# [WHAT THE EXERCISE ASKS]
From the entries that follow, list every line in which the string "cases" appears.
-------- DATASET --------
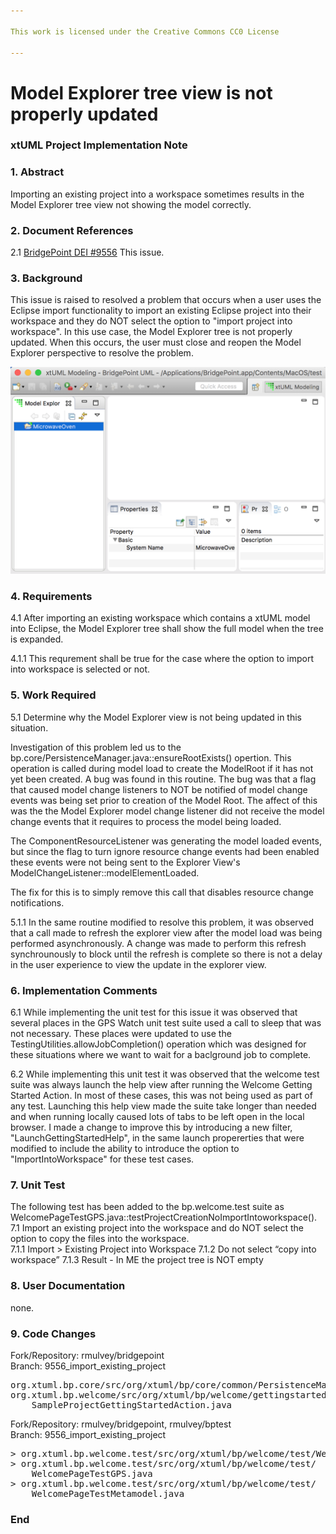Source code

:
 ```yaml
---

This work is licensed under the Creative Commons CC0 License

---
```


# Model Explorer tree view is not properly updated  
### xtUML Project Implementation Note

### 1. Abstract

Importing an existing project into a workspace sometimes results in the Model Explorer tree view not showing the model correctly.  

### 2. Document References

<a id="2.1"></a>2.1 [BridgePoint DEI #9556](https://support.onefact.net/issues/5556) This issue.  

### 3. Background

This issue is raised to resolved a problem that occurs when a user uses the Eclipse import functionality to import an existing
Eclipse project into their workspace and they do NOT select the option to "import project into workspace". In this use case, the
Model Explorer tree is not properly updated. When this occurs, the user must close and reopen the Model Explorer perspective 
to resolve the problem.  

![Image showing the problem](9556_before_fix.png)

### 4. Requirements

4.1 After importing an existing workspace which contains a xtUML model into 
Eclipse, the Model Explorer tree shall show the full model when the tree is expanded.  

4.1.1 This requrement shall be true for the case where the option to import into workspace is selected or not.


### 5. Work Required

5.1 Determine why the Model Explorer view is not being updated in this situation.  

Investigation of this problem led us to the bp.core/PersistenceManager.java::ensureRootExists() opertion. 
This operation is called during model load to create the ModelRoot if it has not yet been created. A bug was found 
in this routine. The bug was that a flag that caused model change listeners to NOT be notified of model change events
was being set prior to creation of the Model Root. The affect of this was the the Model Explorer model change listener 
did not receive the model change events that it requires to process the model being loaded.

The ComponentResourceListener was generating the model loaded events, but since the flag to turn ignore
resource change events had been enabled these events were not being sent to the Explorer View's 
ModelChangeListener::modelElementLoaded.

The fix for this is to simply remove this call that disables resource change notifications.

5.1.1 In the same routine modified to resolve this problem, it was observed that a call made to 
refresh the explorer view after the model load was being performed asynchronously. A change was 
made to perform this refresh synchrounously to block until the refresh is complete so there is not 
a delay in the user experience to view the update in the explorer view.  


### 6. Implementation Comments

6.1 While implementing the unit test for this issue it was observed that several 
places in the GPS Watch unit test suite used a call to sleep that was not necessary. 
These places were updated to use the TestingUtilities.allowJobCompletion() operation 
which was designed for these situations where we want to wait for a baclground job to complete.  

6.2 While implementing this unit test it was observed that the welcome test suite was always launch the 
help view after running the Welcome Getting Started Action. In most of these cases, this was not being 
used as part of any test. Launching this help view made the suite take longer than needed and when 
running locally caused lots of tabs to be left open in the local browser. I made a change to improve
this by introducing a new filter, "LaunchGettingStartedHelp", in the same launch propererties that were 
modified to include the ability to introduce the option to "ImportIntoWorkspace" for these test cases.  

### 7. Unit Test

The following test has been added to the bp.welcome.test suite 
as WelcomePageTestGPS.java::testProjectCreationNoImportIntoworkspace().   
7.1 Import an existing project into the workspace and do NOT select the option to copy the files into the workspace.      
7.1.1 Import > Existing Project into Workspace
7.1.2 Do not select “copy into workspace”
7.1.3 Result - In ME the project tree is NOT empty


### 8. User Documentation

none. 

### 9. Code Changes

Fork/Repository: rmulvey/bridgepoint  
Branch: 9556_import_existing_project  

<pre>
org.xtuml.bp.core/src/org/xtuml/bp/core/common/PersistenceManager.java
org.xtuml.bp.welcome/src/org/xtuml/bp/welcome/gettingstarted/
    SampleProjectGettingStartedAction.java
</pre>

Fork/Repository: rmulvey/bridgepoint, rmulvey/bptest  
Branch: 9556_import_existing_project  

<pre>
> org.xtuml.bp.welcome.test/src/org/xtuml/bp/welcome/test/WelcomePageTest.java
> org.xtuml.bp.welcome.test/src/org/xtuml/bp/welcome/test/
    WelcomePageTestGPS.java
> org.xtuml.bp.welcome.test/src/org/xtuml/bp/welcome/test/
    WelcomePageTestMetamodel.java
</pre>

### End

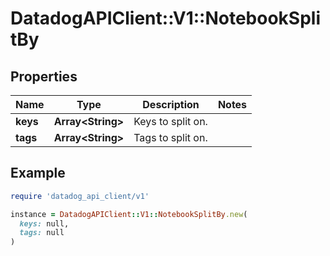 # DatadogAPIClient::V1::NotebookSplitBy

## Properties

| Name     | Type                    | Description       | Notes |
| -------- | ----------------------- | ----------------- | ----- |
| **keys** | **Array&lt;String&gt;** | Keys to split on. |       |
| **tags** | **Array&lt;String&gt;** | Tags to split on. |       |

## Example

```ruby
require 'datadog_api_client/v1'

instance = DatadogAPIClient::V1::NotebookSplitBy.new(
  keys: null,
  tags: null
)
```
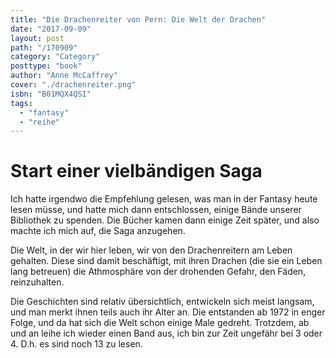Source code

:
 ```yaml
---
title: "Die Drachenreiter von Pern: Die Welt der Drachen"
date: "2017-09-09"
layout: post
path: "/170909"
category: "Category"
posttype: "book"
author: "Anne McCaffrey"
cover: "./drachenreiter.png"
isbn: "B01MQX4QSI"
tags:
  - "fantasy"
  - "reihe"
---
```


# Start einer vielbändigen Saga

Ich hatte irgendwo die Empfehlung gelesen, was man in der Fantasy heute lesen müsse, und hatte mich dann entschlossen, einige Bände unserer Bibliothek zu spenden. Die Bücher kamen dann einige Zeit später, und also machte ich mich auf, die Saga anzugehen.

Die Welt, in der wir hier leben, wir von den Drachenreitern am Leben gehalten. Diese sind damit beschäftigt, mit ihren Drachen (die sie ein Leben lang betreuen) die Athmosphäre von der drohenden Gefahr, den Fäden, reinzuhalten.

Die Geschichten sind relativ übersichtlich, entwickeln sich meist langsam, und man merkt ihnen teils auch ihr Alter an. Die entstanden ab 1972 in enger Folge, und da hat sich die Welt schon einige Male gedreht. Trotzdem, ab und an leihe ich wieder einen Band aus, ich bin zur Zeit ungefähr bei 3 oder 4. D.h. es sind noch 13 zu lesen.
--------
# [ANSWER TO THIS PROBLEM]
help view after running the Welcome Getting Started Action. In most of these cases, this was not being 
modified to include the ability to introduce the option to "ImportIntoWorkspace" for these test cases.  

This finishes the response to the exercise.